Records from a data source:
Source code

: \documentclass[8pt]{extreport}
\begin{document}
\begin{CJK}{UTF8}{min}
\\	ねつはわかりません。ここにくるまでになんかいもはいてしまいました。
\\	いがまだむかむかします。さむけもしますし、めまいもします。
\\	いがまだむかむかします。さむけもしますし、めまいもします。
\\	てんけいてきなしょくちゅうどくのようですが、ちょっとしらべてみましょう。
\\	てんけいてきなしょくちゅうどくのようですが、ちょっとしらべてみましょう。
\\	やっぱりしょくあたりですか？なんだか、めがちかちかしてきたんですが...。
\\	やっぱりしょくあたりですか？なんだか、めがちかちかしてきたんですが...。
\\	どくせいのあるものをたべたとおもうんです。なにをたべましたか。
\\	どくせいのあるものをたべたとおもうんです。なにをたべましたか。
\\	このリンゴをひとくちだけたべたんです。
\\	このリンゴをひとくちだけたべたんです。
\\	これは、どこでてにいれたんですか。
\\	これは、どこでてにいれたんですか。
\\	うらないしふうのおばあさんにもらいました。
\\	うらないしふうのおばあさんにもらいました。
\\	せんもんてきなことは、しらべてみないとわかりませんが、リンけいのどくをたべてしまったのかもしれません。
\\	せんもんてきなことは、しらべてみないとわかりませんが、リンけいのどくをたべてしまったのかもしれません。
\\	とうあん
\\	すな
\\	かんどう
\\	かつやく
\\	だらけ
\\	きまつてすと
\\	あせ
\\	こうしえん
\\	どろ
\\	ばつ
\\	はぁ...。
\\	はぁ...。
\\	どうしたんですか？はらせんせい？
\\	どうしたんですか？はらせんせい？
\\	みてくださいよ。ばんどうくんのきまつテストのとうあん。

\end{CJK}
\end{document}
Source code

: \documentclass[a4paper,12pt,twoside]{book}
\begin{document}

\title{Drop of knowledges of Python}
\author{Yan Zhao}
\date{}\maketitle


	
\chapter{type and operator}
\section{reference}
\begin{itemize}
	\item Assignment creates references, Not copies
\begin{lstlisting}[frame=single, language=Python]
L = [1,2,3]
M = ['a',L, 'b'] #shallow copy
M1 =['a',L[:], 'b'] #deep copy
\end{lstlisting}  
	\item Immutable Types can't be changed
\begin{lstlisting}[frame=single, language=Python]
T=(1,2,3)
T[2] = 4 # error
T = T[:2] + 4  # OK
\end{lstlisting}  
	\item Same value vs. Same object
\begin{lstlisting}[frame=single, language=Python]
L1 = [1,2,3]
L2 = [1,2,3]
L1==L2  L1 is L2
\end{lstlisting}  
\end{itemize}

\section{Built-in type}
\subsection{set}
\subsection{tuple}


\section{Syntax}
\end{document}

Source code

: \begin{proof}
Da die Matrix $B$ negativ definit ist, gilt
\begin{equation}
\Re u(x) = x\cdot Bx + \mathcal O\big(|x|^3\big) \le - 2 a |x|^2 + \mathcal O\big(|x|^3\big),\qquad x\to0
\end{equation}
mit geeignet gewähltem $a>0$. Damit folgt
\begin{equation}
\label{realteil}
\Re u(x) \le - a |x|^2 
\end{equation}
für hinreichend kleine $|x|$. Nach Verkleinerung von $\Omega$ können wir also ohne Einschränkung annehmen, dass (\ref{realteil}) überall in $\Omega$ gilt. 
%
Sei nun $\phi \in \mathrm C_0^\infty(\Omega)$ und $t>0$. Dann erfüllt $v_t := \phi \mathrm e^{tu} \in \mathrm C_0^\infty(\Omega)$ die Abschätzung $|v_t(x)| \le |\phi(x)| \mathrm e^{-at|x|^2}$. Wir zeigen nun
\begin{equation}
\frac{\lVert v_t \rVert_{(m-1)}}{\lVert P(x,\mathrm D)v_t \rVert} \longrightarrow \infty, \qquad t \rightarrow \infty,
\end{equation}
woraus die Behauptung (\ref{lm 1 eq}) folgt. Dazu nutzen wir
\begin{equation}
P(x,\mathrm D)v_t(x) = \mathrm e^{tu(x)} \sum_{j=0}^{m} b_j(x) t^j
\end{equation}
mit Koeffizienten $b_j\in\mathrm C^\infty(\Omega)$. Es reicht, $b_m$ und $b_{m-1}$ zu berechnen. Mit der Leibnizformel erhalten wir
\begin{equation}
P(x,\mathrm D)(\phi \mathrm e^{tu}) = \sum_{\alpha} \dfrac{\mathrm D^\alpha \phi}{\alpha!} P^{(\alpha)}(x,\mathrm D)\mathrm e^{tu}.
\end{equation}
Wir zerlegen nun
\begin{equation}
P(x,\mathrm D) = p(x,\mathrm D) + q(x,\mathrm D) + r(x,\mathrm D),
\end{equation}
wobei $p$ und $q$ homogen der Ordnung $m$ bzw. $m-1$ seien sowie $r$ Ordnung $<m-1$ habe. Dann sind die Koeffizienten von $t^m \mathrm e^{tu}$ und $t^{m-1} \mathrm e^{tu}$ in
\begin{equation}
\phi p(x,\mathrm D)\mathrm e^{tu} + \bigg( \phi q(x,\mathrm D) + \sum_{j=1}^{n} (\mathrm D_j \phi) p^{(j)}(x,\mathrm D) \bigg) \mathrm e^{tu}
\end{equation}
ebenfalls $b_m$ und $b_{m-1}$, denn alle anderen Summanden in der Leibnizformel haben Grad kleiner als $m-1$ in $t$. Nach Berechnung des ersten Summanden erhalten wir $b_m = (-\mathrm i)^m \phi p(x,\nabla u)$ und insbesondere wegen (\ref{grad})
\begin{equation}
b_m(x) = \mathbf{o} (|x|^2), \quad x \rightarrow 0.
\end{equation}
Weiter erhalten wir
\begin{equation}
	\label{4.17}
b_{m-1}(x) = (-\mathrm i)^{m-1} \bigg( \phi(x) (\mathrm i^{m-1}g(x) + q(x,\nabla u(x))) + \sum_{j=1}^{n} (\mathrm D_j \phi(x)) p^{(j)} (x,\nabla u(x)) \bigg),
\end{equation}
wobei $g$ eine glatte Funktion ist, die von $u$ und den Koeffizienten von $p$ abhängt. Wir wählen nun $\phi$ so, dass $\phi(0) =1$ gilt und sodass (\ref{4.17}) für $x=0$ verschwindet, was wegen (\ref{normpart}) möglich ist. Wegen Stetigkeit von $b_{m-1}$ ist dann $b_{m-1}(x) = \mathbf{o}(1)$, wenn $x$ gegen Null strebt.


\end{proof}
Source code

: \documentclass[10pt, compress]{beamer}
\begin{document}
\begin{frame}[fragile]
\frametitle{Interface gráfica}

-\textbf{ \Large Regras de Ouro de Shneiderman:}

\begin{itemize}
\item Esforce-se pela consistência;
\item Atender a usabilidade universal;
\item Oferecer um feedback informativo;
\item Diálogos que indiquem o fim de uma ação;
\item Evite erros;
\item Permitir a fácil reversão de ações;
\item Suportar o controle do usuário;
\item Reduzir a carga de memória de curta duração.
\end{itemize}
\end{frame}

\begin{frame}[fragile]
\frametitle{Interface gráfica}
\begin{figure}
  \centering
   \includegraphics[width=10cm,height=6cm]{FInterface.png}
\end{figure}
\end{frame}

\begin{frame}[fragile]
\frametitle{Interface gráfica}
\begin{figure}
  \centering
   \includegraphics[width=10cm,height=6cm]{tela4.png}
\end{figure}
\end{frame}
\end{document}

▶ About this task: What you return should match the entries above exactly.

▶ Expected answer:
Source code

: \documentclass[8pt]{extreport}
\begin{document}
\begin{CJK}{UTF8}{min}
\\	ねつはわかりません。ここにくるまでになんかいもはいてしまいました。
\\	いがまだむかむかします。さむけもしますし、めまいもします。
\\	いがまだむかむかします。さむけもしますし、めまいもします。
\\	てんけいてきなしょくちゅうどくのようですが、ちょっとしらべてみましょう。
\\	てんけいてきなしょくちゅうどくのようですが、ちょっとしらべてみましょう。
\\	やっぱりしょくあたりですか？なんだか、めがちかちかしてきたんですが...。
\\	やっぱりしょくあたりですか？なんだか、めがちかちかしてきたんですが...。
\\	どくせいのあるものをたべたとおもうんです。なにをたべましたか。
\\	どくせいのあるものをたべたとおもうんです。なにをたべましたか。
\\	このリンゴをひとくちだけたべたんです。
\\	このリンゴをひとくちだけたべたんです。
\\	これは、どこでてにいれたんですか。
\\	これは、どこでてにいれたんですか。
\\	うらないしふうのおばあさんにもらいました。
\\	うらないしふうのおばあさんにもらいました。
\\	せんもんてきなことは、しらべてみないとわかりませんが、リンけいのどくをたべてしまったのかもしれません。
\\	せんもんてきなことは、しらべてみないとわかりませんが、リンけいのどくをたべてしまったのかもしれません。
\\	とうあん
\\	すな
\\	かんどう
\\	かつやく
\\	だらけ
\\	きまつてすと
\\	あせ
\\	こうしえん
\\	どろ
\\	ばつ
\\	はぁ...。
\\	はぁ...。
\\	どうしたんですか？はらせんせい？
\\	どうしたんですか？はらせんせい？
\\	みてくださいよ。ばんどうくんのきまつテストのとうあん。

\end{CJK}
\end{document}
Source code

: \documentclass[a4paper,12pt,twoside]{book}
\begin{document}

\title{Drop of knowledges of Python}
\author{Yan Zhao}
\date{}\maketitle


	
\chapter{type and operator}
\section{reference}
\begin{itemize}
	\item Assignment creates references, Not copies
\begin{lstlisting}[frame=single, language=Python]
L = [1,2,3]
M = ['a',L, 'b'] #shallow copy
M1 =['a',L[:], 'b'] #deep copy
\end{lstlisting}  
	\item Immutable Types can't be changed
\begin{lstlisting}[frame=single, language=Python]
T=(1,2,3)
T[2] = 4 # error
T = T[:2] + 4  # OK
\end{lstlisting}  
	\item Same value vs. Same object
\begin{lstlisting}[frame=single, language=Python]
L1 = [1,2,3]
L2 = [1,2,3]
L1==L2  L1 is L2
\end{lstlisting}  
\end{itemize}

\section{Built-in type}
\subsection{set}
\subsection{tuple}


\section{Syntax}
\end{document}

Source code

: \begin{proof}
Da die Matrix $B$ negativ definit ist, gilt
\begin{equation}
\Re u(x) = x\cdot Bx + \mathcal O\big(|x|^3\big) \le - 2 a |x|^2 + \mathcal O\big(|x|^3\big),\qquad x\to0
\end{equation}
mit geeignet gewähltem $a>0$. Damit folgt
\begin{equation}
\label{realteil}
\Re u(x) \le - a |x|^2 
\end{equation}
für hinreichend kleine $|x|$. Nach Verkleinerung von $\Omega$ können wir also ohne Einschränkung annehmen, dass (\ref{realteil}) überall in $\Omega$ gilt. 
%
Sei nun $\phi \in \mathrm C_0^\infty(\Omega)$ und $t>0$. Dann erfüllt $v_t := \phi \mathrm e^{tu} \in \mathrm C_0^\infty(\Omega)$ die Abschätzung $|v_t(x)| \le |\phi(x)| \mathrm e^{-at|x|^2}$. Wir zeigen nun
\begin{equation}
\frac{\lVert v_t \rVert_{(m-1)}}{\lVert P(x,\mathrm D)v_t \rVert} \longrightarrow \infty, \qquad t \rightarrow \infty,
\end{equation}
woraus die Behauptung (\ref{lm 1 eq}) folgt. Dazu nutzen wir
\begin{equation}
P(x,\mathrm D)v_t(x) = \mathrm e^{tu(x)} \sum_{j=0}^{m} b_j(x) t^j
\end{equation}
mit Koeffizienten $b_j\in\mathrm C^\infty(\Omega)$. Es reicht, $b_m$ und $b_{m-1}$ zu berechnen. Mit der Leibnizformel erhalten wir
\begin{equation}
P(x,\mathrm D)(\phi \mathrm e^{tu}) = \sum_{\alpha} \dfrac{\mathrm D^\alpha \phi}{\alpha!} P^{(\alpha)}(x,\mathrm D)\mathrm e^{tu}.
\end{equation}
Wir zerlegen nun
\begin{equation}
P(x,\mathrm D) = p(x,\mathrm D) + q(x,\mathrm D) + r(x,\mathrm D),
\end{equation}
wobei $p$ und $q$ homogen der Ordnung $m$ bzw. $m-1$ seien sowie $r$ Ordnung $<m-1$ habe. Dann sind die Koeffizienten von $t^m \mathrm e^{tu}$ und $t^{m-1} \mathrm e^{tu}$ in
\begin{equation}
\phi p(x,\mathrm D)\mathrm e^{tu} + \bigg( \phi q(x,\mathrm D) + \sum_{j=1}^{n} (\mathrm D_j \phi) p^{(j)}(x,\mathrm D) \bigg) \mathrm e^{tu}
\end{equation}
ebenfalls $b_m$ und $b_{m-1}$, denn alle anderen Summanden in der Leibnizformel haben Grad kleiner als $m-1$ in $t$. Nach Berechnung des ersten Summanden erhalten wir $b_m = (-\mathrm i)^m \phi p(x,\nabla u)$ und insbesondere wegen (\ref{grad})
\begin{equation}
b_m(x) = \mathbf{o} (|x|^2), \quad x \rightarrow 0.
\end{equation}
Weiter erhalten wir
\begin{equation}
	\label{4.17}
b_{m-1}(x) = (-\mathrm i)^{m-1} \bigg( \phi(x) (\mathrm i^{m-1}g(x) + q(x,\nabla u(x))) + \sum_{j=1}^{n} (\mathrm D_j \phi(x)) p^{(j)} (x,\nabla u(x)) \bigg),
\end{equation}
wobei $g$ eine glatte Funktion ist, die von $u$ und den Koeffizienten von $p$ abhängt. Wir wählen nun $\phi$ so, dass $\phi(0) =1$ gilt und sodass (\ref{4.17}) für $x=0$ verschwindet, was wegen (\ref{normpart}) möglich ist. Wegen Stetigkeit von $b_{m-1}$ ist dann $b_{m-1}(x) = \mathbf{o}(1)$, wenn $x$ gegen Null strebt.


\end{proof}
Source code

: \documentclass[10pt, compress]{beamer}
\begin{document}
\begin{frame}[fragile]
\frametitle{Interface gráfica}

-\textbf{ \Large Regras de Ouro de Shneiderman:}

\begin{itemize}
\item Esforce-se pela consistência;
\item Atender a usabilidade universal;
\item Oferecer um feedback informativo;
\item Diálogos que indiquem o fim de uma ação;
\item Evite erros;
\item Permitir a fácil reversão de ações;
\item Suportar o controle do usuário;
\item Reduzir a carga de memória de curta duração.
\end{itemize}
\end{frame}

\begin{frame}[fragile]
\frametitle{Interface gráfica}
\begin{figure}
  \centering
   \includegraphics[width=10cm,height=6cm]{FInterface.png}
\end{figure}
\end{frame}

\begin{frame}[fragile]
\frametitle{Interface gráfica}
\begin{figure}
  \centering
   \includegraphics[width=10cm,height=6cm]{tela4.png}
\end{figure}
\end{frame}
\end{document}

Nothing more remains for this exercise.